**Task to carry out:** Copy the data exactly.

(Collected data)
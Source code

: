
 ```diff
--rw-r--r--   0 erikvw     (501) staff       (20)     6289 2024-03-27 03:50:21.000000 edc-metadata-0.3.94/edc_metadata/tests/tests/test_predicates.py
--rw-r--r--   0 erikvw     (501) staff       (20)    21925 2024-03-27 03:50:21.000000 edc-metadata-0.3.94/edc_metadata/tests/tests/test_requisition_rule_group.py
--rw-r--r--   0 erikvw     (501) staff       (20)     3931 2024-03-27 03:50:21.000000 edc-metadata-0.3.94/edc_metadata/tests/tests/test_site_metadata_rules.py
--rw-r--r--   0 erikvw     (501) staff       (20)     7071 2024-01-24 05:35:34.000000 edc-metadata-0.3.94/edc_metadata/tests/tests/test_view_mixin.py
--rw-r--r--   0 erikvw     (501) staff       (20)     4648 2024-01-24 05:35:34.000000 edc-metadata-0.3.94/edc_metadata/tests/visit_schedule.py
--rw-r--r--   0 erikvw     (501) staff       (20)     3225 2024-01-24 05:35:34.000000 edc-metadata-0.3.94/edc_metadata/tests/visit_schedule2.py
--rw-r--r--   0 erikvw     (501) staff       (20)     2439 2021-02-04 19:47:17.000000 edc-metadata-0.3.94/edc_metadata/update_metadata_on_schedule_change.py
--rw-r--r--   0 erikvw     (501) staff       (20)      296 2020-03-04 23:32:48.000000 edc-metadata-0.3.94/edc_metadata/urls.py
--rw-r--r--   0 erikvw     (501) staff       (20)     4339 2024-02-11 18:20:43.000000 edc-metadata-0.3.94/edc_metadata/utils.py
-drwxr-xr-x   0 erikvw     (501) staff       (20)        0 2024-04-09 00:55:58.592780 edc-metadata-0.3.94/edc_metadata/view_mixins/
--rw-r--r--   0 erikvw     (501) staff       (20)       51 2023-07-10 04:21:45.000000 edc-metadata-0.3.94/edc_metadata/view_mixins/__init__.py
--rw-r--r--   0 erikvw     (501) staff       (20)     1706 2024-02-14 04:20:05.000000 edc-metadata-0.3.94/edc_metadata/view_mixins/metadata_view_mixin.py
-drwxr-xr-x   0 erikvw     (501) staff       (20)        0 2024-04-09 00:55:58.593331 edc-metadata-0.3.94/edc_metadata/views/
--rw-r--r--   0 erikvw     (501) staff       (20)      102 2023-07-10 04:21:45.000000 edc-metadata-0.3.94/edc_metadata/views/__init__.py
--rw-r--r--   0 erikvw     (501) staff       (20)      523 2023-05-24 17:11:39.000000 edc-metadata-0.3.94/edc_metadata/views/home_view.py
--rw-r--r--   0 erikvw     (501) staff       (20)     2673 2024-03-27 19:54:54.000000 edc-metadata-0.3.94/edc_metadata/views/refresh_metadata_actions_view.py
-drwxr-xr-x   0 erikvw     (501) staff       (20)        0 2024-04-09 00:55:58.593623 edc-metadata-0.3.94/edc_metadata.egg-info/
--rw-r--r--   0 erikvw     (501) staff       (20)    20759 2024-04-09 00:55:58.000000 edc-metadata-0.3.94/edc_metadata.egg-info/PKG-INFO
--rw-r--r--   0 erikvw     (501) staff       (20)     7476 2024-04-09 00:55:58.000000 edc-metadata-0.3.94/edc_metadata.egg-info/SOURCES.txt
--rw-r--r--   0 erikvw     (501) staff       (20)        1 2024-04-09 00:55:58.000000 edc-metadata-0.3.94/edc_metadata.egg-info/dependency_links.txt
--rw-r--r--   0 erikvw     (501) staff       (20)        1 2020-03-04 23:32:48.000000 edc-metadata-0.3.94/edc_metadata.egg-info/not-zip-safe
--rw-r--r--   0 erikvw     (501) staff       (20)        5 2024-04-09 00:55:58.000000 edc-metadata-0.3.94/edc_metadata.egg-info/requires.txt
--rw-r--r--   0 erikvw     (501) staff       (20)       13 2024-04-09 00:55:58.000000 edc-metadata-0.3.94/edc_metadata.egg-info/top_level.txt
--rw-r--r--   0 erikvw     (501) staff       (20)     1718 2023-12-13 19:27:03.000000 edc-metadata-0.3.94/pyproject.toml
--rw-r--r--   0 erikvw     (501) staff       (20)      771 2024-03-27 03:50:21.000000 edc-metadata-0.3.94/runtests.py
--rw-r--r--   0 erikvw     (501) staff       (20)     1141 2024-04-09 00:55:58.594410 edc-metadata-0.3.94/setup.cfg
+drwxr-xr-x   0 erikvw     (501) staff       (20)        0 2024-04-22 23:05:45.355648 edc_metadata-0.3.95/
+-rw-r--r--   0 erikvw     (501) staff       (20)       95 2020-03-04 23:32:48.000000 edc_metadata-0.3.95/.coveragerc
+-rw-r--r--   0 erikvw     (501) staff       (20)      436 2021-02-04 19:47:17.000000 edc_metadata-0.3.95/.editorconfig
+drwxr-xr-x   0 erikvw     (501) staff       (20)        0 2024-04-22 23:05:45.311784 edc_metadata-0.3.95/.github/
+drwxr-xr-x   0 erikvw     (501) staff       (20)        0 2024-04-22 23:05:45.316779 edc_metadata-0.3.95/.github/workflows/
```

**Exercise response:**
Source code

:
 ```diff
--rw-r--r--   0 erikvw     (501) staff       (20)     6289 2024-03-27 03:50:21.000000 edc-metadata-0.3.94/edc_metadata/tests/tests/test_predicates.py
--rw-r--r--   0 erikvw     (501) staff       (20)    21925 2024-03-27 03:50:21.000000 edc-metadata-0.3.94/edc_metadata/tests/tests/test_requisition_rule_group.py
--rw-r--r--   0 erikvw     (501) staff       (20)     3931 2024-03-27 03:50:21.000000 edc-metadata-0.3.94/edc_metadata/tests/tests/test_site_metadata_rules.py
--rw-r--r--   0 erikvw     (501) staff       (20)     7071 2024-01-24 05:35:34.000000 edc-metadata-0.3.94/edc_metadata/tests/tests/test_view_mixin.py
--rw-r--r--   0 erikvw     (501) staff       (20)     4648 2024-01-24 05:35:34.000000 edc-metadata-0.3.94/edc_metadata/tests/visit_schedule.py
--rw-r--r--   0 erikvw     (501) staff       (20)     3225 2024-01-24 05:35:34.000000 edc-metadata-0.3.94/edc_metadata/tests/visit_schedule2.py
--rw-r--r--   0 erikvw     (501) staff       (20)     2439 2021-02-04 19:47:17.000000 edc-metadata-0.3.94/edc_metadata/update_metadata_on_schedule_change.py
--rw-r--r--   0 erikvw     (501) staff       (20)      296 2020-03-04 23:32:48.000000 edc-metadata-0.3.94/edc_metadata/urls.py
--rw-r--r--   0 erikvw     (501) staff       (20)     4339 2024-02-11 18:20:43.000000 edc-metadata-0.3.94/edc_metadata/utils.py
-drwxr-xr-x   0 erikvw     (501) staff       (20)        0 2024-04-09 00:55:58.592780 edc-metadata-0.3.94/edc_metadata/view_mixins/
--rw-r--r--   0 erikvw     (501) staff       (20)       51 2023-07-10 04:21:45.000000 edc-metadata-0.3.94/edc_metadata/view_mixins/__init__.py
--rw-r--r--   0 erikvw     (501) staff       (20)     1706 2024-02-14 04:20:05.000000 edc-metadata-0.3.94/edc_metadata/view_mixins/metadata_view_mixin.py
-drwxr-xr-x   0 erikvw     (501) staff       (20)        0 2024-04-09 00:55:58.593331 edc-metadata-0.3.94/edc_metadata/views/
--rw-r--r--   0 erikvw     (501) staff       (20)      102 2023-07-10 04:21:45.000000 edc-metadata-0.3.94/edc_metadata/views/__init__.py
--rw-r--r--   0 erikvw     (501) staff       (20)      523 2023-05-24 17:11:39.000000 edc-metadata-0.3.94/edc_metadata/views/home_view.py
--rw-r--r--   0 erikvw     (501) staff       (20)     2673 2024-03-27 19:54:54.000000 edc-metadata-0.3.94/edc_metadata/views/refresh_metadata_actions_view.py
-drwxr-xr-x   0 erikvw     (501) staff       (20)        0 2024-04-09 00:55:58.593623 edc-metadata-0.3.94/edc_metadata.egg-info/
--rw-r--r--   0 erikvw     (501) staff       (20)    20759 2024-04-09 00:55:58.000000 edc-metadata-0.3.94/edc_metadata.egg-info/PKG-INFO
--rw-r--r--   0 erikvw     (501) staff       (20)     7476 2024-04-09 00:55:58.000000 edc-metadata-0.3.94/edc_metadata.egg-info/SOURCES.txt
--rw-r--r--   0 erikvw     (501) staff       (20)        1 2024-04-09 00:55:58.000000 edc-metadata-0.3.94/edc_metadata.egg-info/dependency_links.txt
--rw-r--r--   0 erikvw     (501) staff       (20)        1 2020-03-04 23:32:48.000000 edc-metadata-0.3.94/edc_metadata.egg-info/not-zip-safe
--rw-r--r--   0 erikvw     (501) staff       (20)        5 2024-04-09 00:55:58.000000 edc-metadata-0.3.94/edc_metadata.egg-info/requires.txt
--rw-r--r--   0 erikvw     (501) staff       (20)       13 2024-04-09 00:55:58.000000 edc-metadata-0.3.94/edc_metadata.egg-info/top_level.txt
--rw-r--r--   0 erikvw     (501) staff       (20)     1718 2023-12-13 19:27:03.000000 edc-metadata-0.3.94/pyproject.toml
--rw-r--r--   0 erikvw     (501) staff       (20)      771 2024-03-27 03:50:21.000000 edc-metadata-0.3.94/runtests.py
--rw-r--r--   0 erikvw     (501) staff       (20)     1141 2024-04-09 00:55:58.594410 edc-metadata-0.3.94/setup.cfg
+drwxr-xr-x   0 erikvw     (501) staff       (20)        0 2024-04-22 23:05:45.355648 edc_metadata-0.3.95/
+-rw-r--r--   0 erikvw     (501) staff       (20)       95 2020-03-04 23:32:48.000000 edc_metadata-0.3.95/.coveragerc
+-rw-r--r--   0 erikvw     (501) staff       (20)      436 2021-02-04 19:47:17.000000 edc_metadata-0.3.95/.editorconfig
+drwxr-xr-x   0 erikvw     (501) staff       (20)        0 2024-04-22 23:05:45.311784 edc_metadata-0.3.95/.github/
+drwxr-xr-x   0 erikvw     (501) staff       (20)        0 2024-04-22 23:05:45.316779 edc_metadata-0.3.95/.github/workflows/
```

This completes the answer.